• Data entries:

════

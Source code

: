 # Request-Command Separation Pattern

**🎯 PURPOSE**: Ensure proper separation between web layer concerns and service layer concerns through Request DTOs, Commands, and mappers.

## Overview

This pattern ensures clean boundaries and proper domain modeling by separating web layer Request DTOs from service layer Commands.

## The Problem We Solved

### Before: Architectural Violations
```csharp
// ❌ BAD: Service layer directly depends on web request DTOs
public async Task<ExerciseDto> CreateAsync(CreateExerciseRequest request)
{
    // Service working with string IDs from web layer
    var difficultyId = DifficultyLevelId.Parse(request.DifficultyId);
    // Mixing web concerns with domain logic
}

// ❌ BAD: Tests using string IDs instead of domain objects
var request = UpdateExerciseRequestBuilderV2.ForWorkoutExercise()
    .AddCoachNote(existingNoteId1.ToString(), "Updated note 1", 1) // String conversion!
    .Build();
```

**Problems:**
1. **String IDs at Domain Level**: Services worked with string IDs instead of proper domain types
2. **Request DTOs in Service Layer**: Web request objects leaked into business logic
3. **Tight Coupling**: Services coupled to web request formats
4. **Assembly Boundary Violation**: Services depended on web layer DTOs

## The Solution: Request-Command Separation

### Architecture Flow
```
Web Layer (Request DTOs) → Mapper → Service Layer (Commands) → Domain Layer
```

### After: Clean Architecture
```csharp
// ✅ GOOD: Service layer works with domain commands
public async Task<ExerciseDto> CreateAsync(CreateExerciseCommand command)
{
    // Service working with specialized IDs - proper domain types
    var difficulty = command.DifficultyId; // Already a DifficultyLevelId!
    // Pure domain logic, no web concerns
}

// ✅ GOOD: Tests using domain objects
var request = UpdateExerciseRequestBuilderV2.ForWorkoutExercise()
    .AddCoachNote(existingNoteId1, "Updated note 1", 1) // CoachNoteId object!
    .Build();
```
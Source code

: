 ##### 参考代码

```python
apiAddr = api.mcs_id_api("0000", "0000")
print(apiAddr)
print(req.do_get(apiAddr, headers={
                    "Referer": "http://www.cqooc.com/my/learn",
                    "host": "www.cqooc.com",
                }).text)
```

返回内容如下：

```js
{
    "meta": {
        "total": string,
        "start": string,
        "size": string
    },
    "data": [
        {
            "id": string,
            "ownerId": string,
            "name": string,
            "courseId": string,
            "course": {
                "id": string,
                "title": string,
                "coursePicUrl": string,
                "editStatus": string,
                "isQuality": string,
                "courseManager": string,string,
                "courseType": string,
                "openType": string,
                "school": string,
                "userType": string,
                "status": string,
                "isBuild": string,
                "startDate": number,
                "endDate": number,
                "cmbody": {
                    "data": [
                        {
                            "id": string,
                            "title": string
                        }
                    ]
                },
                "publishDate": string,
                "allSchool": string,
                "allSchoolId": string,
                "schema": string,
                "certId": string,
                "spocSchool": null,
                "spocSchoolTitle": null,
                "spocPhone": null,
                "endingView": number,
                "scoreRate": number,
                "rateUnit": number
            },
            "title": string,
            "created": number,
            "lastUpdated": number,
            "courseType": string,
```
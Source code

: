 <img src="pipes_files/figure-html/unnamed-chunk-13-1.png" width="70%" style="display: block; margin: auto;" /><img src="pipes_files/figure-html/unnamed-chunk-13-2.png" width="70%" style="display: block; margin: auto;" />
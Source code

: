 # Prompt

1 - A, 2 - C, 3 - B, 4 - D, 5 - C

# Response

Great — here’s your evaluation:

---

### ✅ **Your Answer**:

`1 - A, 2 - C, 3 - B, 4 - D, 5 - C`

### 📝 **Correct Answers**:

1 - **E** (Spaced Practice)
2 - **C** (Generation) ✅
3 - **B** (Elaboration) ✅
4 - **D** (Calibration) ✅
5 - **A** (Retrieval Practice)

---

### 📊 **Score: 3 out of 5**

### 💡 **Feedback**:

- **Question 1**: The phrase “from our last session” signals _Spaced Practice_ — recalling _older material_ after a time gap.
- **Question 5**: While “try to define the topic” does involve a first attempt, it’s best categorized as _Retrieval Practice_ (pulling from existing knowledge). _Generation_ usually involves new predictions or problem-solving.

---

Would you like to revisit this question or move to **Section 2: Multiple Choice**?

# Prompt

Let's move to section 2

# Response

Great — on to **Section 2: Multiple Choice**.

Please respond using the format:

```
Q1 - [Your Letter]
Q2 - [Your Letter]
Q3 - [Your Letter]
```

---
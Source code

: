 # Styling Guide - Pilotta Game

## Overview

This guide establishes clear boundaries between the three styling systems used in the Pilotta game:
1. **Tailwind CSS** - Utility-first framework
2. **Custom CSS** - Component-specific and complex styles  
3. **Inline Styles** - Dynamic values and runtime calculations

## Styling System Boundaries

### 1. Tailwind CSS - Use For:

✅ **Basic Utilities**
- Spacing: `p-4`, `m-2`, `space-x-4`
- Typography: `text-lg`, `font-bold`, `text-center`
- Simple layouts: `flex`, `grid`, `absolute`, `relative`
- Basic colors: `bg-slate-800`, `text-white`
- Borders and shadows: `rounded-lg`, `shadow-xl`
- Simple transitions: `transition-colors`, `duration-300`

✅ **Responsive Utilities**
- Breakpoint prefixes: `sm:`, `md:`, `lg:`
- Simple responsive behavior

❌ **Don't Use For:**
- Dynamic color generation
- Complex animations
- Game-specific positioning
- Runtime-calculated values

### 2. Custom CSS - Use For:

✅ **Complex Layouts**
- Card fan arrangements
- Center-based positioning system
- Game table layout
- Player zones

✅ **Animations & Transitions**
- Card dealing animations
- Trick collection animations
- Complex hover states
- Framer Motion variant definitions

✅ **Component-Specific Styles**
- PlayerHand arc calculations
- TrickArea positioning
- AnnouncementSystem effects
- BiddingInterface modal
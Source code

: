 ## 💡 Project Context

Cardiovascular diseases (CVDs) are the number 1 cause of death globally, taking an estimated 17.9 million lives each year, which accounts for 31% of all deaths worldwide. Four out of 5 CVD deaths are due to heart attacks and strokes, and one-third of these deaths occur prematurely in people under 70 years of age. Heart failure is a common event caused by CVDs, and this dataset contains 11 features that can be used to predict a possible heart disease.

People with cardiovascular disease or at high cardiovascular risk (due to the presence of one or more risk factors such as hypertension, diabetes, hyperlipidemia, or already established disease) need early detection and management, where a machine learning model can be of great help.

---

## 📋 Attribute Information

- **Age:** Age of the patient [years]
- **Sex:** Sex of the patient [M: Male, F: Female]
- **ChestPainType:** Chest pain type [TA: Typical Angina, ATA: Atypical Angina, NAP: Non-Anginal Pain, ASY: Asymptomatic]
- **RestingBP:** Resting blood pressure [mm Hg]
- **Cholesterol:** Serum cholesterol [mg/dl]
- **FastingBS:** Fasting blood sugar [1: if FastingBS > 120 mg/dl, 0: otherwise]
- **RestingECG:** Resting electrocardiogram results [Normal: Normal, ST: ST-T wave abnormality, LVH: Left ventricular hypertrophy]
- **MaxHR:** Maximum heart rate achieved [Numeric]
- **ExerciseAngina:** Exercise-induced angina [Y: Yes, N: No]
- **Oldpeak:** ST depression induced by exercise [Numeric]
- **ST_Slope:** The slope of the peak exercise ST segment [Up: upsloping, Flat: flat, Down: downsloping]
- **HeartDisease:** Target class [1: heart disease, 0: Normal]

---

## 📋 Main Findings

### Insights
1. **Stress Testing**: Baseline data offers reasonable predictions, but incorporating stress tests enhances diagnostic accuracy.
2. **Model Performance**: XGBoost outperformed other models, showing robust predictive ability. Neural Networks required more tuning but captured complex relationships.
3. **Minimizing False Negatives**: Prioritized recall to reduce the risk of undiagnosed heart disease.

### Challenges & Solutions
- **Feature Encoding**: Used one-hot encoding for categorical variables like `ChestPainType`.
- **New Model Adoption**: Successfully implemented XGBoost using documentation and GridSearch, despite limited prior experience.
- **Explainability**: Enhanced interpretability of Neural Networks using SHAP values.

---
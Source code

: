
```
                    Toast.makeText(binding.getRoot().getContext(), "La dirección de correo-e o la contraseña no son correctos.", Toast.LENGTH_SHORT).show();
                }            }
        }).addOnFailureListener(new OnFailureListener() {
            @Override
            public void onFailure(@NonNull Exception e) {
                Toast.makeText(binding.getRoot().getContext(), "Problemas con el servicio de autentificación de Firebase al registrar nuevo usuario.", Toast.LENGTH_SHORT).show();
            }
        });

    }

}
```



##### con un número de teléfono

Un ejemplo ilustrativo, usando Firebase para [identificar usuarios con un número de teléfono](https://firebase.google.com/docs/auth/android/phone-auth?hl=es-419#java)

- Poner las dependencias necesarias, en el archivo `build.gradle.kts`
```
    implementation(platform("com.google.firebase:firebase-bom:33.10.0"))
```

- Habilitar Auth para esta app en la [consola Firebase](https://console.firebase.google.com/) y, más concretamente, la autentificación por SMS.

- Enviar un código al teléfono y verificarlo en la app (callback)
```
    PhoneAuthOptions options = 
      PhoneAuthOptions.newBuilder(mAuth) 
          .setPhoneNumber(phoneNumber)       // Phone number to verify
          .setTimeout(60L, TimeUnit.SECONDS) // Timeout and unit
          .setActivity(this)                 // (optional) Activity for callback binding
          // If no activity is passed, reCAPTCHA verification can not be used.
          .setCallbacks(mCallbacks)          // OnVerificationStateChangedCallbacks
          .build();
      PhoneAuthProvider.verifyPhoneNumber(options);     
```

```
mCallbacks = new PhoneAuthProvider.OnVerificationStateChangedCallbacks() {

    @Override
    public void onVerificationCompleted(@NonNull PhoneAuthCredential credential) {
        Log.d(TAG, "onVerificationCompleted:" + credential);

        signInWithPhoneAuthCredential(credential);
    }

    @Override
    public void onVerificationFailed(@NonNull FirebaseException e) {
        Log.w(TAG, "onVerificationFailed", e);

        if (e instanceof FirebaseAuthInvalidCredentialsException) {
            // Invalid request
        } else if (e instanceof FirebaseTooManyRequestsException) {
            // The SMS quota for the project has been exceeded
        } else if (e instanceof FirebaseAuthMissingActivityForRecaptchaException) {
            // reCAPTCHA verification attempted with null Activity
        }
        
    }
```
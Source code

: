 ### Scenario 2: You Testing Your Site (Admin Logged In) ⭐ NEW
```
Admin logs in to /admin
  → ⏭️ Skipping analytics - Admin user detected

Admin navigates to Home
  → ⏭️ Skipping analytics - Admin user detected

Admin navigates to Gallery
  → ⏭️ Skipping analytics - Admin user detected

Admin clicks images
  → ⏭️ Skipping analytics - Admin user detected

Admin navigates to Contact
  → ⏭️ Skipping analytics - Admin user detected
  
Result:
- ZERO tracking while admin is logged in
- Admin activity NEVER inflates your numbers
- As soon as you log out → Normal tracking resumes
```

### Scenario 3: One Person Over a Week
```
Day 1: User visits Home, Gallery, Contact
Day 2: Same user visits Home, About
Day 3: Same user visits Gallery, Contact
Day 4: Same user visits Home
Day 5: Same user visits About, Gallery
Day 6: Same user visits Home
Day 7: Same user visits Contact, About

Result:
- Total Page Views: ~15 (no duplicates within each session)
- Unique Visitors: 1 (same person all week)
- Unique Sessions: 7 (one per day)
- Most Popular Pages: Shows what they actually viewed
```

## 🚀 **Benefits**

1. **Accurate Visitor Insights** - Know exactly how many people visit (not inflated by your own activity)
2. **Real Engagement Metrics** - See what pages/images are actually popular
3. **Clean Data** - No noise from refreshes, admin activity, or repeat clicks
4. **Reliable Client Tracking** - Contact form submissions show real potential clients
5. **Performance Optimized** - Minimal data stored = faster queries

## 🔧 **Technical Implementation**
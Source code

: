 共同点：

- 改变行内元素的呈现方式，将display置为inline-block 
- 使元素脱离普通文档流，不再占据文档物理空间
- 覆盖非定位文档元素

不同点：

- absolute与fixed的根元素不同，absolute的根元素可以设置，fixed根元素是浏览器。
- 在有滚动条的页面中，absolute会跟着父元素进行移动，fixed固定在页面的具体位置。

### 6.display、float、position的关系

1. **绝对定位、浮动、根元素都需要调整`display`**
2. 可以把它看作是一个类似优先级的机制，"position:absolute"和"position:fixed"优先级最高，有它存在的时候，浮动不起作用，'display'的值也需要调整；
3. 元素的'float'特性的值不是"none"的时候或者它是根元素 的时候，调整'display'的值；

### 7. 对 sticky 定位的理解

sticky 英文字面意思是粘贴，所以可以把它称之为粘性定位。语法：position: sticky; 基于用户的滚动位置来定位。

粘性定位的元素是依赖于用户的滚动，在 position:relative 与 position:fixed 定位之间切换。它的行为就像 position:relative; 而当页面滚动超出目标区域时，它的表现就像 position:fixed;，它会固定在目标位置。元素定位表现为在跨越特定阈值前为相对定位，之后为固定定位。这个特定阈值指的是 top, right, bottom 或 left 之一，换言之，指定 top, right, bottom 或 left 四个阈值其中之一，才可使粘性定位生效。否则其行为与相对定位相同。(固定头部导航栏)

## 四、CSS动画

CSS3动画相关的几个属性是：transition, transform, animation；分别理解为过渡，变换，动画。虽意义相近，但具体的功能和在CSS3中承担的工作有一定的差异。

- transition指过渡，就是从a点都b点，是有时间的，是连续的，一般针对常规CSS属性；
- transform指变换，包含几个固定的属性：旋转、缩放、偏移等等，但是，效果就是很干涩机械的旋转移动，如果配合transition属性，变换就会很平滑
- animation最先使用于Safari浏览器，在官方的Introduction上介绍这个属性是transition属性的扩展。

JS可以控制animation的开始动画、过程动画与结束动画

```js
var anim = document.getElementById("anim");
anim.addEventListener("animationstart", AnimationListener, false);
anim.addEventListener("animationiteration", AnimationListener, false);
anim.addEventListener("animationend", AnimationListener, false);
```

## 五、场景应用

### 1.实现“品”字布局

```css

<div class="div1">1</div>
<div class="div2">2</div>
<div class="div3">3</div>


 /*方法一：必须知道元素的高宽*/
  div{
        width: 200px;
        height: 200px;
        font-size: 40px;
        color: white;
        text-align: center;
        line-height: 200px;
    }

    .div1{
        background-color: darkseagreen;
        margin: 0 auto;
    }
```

════

• BRIEF: Check the entries above for the word "Scenario" and copy every line where it turns up.

• YOUR RESPONSE:
: ### Scenario 2: You Testing Your Site (Admin Logged In) ⭐ NEW
### Scenario 3: One Person Over a Week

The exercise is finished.